Spart die BVG durch den Streik Geld, wie der Finanzsenator meint? Wohl nur, wenn der Senat darauf verzichtet, seine Zuschüsse zu kürzen. Dazu ist er nach dem Verkehrsvertrag berechtigt, wenn die BVG die mit dem Land vereinbarte Verkehrsleistung nicht oder nur teilweise erbringt. Bei der BVG stellt man sich auf eine Kürzung von 500 000 Euro täglich ein – und kommt unter dieser Annahme ungefähr mit einer schwarzen Null davon. Die Rechnung, die die BVG nach Angaben ihrer Sprecherin Petra Reetz aufmacht, sieht so aus: Der fehlende Einzelverkauf von Fahrscheinen bringt ein tägliches Minus von 500 000 Euro, bei den Zeitkarten fehlen 300 000 Euro, bei den Senatszuschüssen voraussichtlich weitere 500 000 – das macht insgesamt Bruttoausfälle von 1,3 Millionen Euro. Denen stünden Einsparungen von einer Million Euro bei Löhnen und 300000 Euro bei Benzin und Strom gegenüber.

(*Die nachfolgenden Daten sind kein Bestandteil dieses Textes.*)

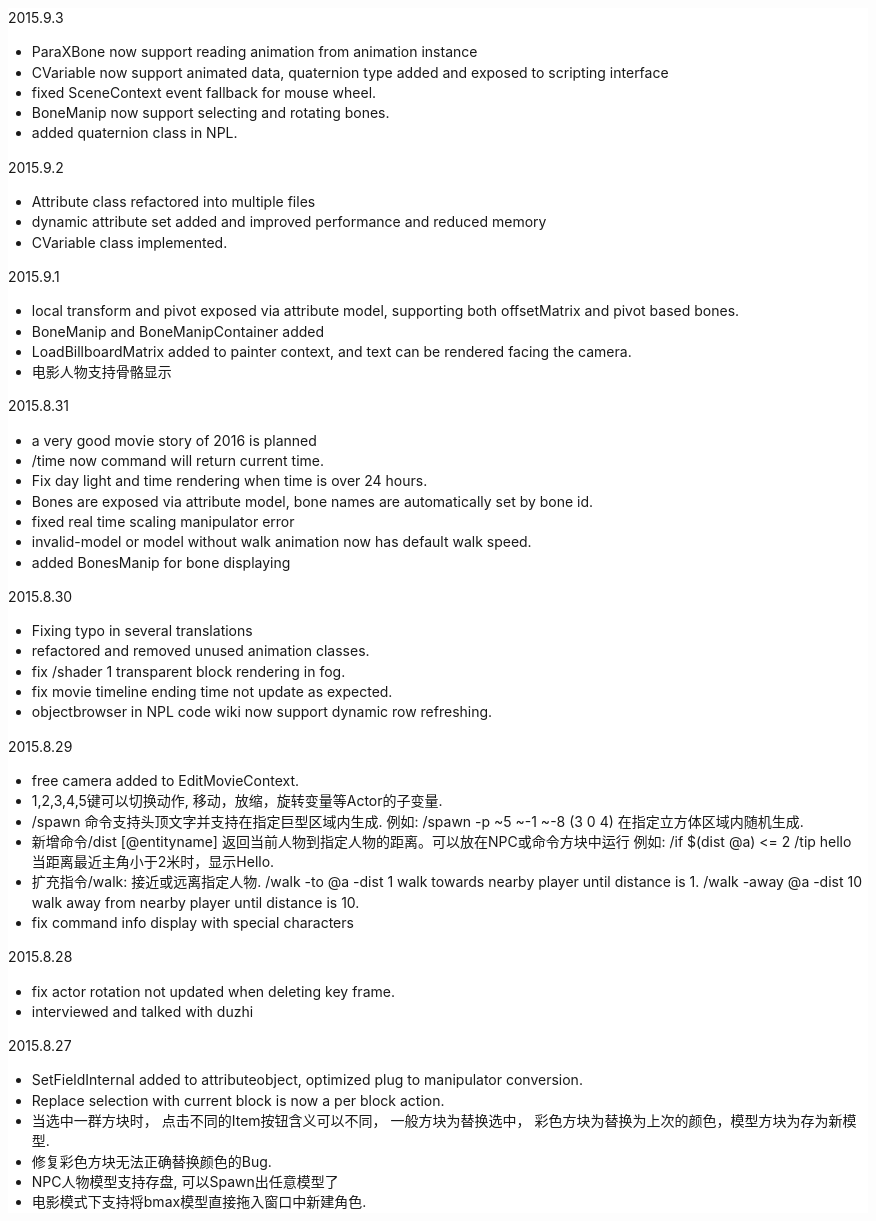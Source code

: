 2015.9.3
- ParaXBone now support reading animation from animation instance
- CVariable now support animated data, quaternion type added and exposed to scripting interface
- fixed SceneContext event fallback for mouse wheel.
- BoneManip now support selecting and rotating bones.
- added quaternion class in NPL.

2015.9.2
- Attribute class refactored into multiple files
- dynamic attribute set added and improved performance and reduced memory
- CVariable class implemented.

2015.9.1
- local transform and pivot exposed via attribute model, supporting both offsetMatrix and pivot based bones.
- BoneManip and BoneManipContainer added
- LoadBillboardMatrix added to painter context, and text can be rendered facing the camera.
- 电影人物支持骨骼显示

2015.8.31
- a very good movie story of 2016 is planned
- /time now command will return current time.
- Fix day light and time rendering when time is over 24 hours.
- Bones are exposed via attribute model, bone names are automatically set by bone id.
- fixed real time scaling manipulator error
- invalid-model or model without walk animation now has default walk speed.
- added BonesManip for bone displaying

2015.8.30
- Fixing typo in several translations
- refactored and removed unused animation classes.
- fix /shader 1 transparent block rendering in fog.
- fix movie timeline ending time not update as expected.
- objectbrowser in NPL code wiki now support dynamic row refreshing.

2015.8.29
- free camera added to EditMovieContext.
- 1,2,3,4,5键可以切换动作, 移动，放缩，旋转变量等Actor的子变量.
- /spawn 命令支持头顶文字并支持在指定巨型区域内生成.
          例如:  /spawn -p ~5 ~-1 ~-8 (3 0 4)     在指定立方体区域内随机生成.
- 新增命令/dist [@entityname] 返回当前人物到指定人物的距离。可以放在NPC或命令方块中运行
          例如:  /if $(dist @a) <= 2 /tip hello   当距离最近主角小于2米时，显示Hello.
- 扩充指令/walk: 接近或远离指定人物.
               /walk -to @a -dist 1  walk towards nearby player until distance is 1.
               /walk -away @a -dist 10  walk away from nearby player until distance is 10.
- fix command info display with special characters

2015.8.28
- fix actor rotation not updated when deleting key frame.
- interviewed and talked with duzhi

2015.8.27
- SetFieldInternal added to attributeobject, optimized plug to manipulator conversion.
- Replace selection with current block is now a per block action.
- 当选中一群方块时， 点击不同的Item按钮含义可以不同， 一般方块为替换选中， 彩色方块为替换为上次的颜色，模型方块为存为新模型.
- 修复彩色方块无法正确替换颜色的Bug.
- NPC人物模型支持存盘, 可以Spawn出任意模型了
- 电影模式下支持将bmax模型直接拖入窗口中新建角色.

In dieser Rechnung sind allerdings andere, schwer berechenbare Faktoren nicht enthalten, die die Bilanz für die BVG weiter verschlechtern. So weiß niemand, wie viele Stamm- oder Gelegenheitskunden den Streik zum Anlass nehmen, dauerhaft auf andere Verkehrsmittel umzusteigen; dass die Bilanz auf jeden Fall negativ ausfallen wird und weitere Löcher in die Kasse reißt, gilt als sicher.